Exercise brief :: Restate all of the data below word for word.

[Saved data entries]
#####
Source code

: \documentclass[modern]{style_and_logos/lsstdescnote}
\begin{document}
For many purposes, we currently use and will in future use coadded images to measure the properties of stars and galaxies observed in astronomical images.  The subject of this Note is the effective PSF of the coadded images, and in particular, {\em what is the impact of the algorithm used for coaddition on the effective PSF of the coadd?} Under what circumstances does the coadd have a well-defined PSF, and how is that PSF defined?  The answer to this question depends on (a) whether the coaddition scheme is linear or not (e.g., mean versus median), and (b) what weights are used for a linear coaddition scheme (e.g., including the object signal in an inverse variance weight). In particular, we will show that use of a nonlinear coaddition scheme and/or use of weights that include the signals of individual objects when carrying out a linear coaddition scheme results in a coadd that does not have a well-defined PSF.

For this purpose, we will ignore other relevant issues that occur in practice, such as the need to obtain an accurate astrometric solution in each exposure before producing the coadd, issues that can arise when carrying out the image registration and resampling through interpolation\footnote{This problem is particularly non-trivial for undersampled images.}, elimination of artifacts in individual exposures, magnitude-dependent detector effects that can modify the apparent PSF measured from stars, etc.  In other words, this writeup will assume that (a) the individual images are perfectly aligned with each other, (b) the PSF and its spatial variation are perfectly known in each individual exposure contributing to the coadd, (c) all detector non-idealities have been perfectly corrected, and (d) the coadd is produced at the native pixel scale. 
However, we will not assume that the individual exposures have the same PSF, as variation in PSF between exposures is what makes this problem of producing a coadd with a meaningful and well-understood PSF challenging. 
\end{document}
#####
Exercise response ::
Source code

: \documentclass[modern]{style_and_logos/lsstdescnote}
\begin{document}
For many purposes, we currently use and will in future use coadded images to measure the properties of stars and galaxies observed in astronomical images.  The subject of this Note is the effective PSF of the coadded images, and in particular, {\em what is the impact of the algorithm used for coaddition on the effective PSF of the coadd?} Under what circumstances does the coadd have a well-defined PSF, and how is that PSF defined?  The answer to this question depends on (a) whether the coaddition scheme is linear or not (e.g., mean versus median), and (b) what weights are used for a linear coaddition scheme (e.g., including the object signal in an inverse variance weight). In particular, we will show that use of a nonlinear coaddition scheme and/or use of weights that include the signals of individual objects when carrying out a linear coaddition scheme results in a coadd that does not have a well-defined PSF.

For this purpose, we will ignore other relevant issues that occur in practice, such as the need to obtain an accurate astrometric solution in each exposure before producing the coadd, issues that can arise when carrying out the image registration and resampling through interpolation\footnote{This problem is particularly non-trivial for undersampled images.}, elimination of artifacts in individual exposures, magnitude-dependent detector effects that can modify the apparent PSF measured from stars, etc.  In other words, this writeup will assume that (a) the individual images are perfectly aligned with each other, (b) the PSF and its spatial variation are perfectly known in each individual exposure contributing to the coadd, (c) all detector non-idealities have been perfectly corrected, and (d) the coadd is produced at the native pixel scale. 
However, we will not assume that the individual exposures have the same PSF, as variation in PSF between exposures is what makes this problem of producing a coadd with a meaningful and well-understood PSF challenging. 
\end{document}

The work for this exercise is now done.